• EXERCISE DIRECTIONS
Output everything in the data exactly, leaving the pictures out.

- Opening Delimiter -

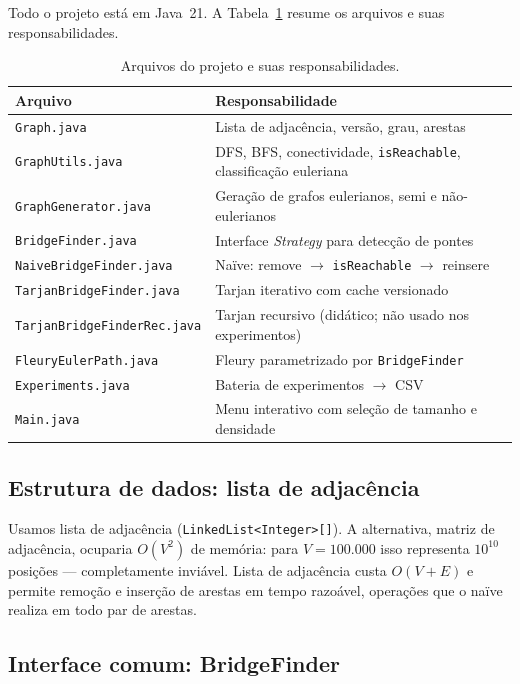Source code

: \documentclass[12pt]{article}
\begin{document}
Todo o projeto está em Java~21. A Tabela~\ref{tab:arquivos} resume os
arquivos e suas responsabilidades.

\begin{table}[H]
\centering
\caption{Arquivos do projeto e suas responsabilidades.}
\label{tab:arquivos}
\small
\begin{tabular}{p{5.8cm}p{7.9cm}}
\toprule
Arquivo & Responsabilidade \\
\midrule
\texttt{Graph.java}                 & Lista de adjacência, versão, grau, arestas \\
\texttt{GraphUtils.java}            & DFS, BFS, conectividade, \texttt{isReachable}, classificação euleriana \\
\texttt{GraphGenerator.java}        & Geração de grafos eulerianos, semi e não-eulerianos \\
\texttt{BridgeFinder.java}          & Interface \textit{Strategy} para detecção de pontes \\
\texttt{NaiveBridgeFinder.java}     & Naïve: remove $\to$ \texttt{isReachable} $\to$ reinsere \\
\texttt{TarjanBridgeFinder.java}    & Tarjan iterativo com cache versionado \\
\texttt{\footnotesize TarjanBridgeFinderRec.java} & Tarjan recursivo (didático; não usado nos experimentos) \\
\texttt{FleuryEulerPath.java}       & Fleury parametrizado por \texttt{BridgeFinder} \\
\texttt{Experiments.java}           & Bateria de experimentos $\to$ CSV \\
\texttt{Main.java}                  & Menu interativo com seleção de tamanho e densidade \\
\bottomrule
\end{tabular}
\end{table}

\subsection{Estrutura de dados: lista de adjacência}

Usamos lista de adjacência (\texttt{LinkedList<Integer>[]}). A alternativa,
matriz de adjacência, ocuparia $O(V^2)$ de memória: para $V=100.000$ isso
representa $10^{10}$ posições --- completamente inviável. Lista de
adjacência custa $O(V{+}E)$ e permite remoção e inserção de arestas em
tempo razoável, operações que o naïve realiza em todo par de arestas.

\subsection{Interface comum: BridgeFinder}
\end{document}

- Closing Delimiter -

• YOUR SOLUTION
Source code

: \documentclass[12pt]{article}
\begin{document}
Todo o projeto está em Java~21. A Tabela~\ref{tab:arquivos} resume os
arquivos e suas responsabilidades.

\begin{table}[H]
\centering
\caption{Arquivos do projeto e suas responsabilidades.}
\label{tab:arquivos}
\small
\begin{tabular}{p{5.8cm}p{7.9cm}}
\toprule
Arquivo & Responsabilidade \\
\midrule
\texttt{Graph.java}                 & Lista de adjacência, versão, grau, arestas \\
\texttt{GraphUtils.java}            & DFS, BFS, conectividade, \texttt{isReachable}, classificação euleriana \\
\texttt{GraphGenerator.java}        & Geração de grafos eulerianos, semi e não-eulerianos \\
\texttt{BridgeFinder.java}          & Interface \textit{Strategy} para detecção de pontes \\
\texttt{NaiveBridgeFinder.java}     & Naïve: remove $\to$ \texttt{isReachable} $\to$ reinsere \\
\texttt{TarjanBridgeFinder.java}    & Tarjan iterativo com cache versionado \\
\texttt{\footnotesize TarjanBridgeFinderRec.java} & Tarjan recursivo (didático; não usado nos experimentos) \\
\texttt{FleuryEulerPath.java}       & Fleury parametrizado por \texttt{BridgeFinder} \\
\texttt{Experiments.java}           & Bateria de experimentos $\to$ CSV \\
\texttt{Main.java}                  & Menu interativo com seleção de tamanho e densidade \\
\bottomrule
\end{tabular}
\end{table}

\subsection{Estrutura de dados: lista de adjacência}

Usamos lista de adjacência (\texttt{LinkedList<Integer>[]}). A alternativa,
matriz de adjacência, ocuparia $O(V^2)$ de memória: para $V=100.000$ isso
representa $10^{10}$ posições --- completamente inviável. Lista de
adjacência custa $O(V{+}E)$ e permite remoção e inserção de arestas em
tempo razoável, operações que o naïve realiza em todo par de arestas.

\subsection{Interface comum: BridgeFinder}
\end{document}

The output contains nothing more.